### YOUR TASK
For the string "https", find every matching line in the records and copy it.

** Opening MATERIAL TO PROCESS block **

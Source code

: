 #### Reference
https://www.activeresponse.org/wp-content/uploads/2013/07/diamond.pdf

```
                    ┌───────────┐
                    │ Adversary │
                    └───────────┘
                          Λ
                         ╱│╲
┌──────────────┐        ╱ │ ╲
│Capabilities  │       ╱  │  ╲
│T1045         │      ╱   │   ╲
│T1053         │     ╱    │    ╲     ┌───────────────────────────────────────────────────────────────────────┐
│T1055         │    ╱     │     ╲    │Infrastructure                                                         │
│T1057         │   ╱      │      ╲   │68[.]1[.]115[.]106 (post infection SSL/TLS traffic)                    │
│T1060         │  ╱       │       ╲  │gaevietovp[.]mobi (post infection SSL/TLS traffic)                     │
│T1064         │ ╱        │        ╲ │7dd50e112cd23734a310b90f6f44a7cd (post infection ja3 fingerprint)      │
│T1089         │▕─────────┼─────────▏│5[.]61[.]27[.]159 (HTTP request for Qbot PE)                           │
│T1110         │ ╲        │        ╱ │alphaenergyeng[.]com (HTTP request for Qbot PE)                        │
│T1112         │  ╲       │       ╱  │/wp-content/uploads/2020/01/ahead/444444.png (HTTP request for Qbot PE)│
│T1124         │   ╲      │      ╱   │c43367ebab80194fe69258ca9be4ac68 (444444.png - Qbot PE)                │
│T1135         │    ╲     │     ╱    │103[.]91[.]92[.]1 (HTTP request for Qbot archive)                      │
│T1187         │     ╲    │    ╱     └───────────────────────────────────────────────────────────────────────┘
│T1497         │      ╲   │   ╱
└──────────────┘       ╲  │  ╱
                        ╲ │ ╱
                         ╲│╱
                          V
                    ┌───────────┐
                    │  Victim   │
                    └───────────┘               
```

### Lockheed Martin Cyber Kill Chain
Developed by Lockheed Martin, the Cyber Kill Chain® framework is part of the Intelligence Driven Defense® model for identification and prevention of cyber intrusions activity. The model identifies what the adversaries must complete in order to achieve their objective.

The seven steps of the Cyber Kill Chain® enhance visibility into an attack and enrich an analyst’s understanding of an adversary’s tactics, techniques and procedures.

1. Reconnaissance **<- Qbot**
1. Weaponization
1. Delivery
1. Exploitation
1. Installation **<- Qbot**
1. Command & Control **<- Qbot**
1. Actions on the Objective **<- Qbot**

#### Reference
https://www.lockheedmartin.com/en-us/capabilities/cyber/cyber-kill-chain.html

** Closing MATERIAL TO PROCESS block **

### TASK RESPONSE
https://www.activeresponse.org/wp-content/uploads/2013/07/diamond.pdf
https://www.lockheedmartin.com/en-us/capabilities/cyber/cyber-kill-chain.html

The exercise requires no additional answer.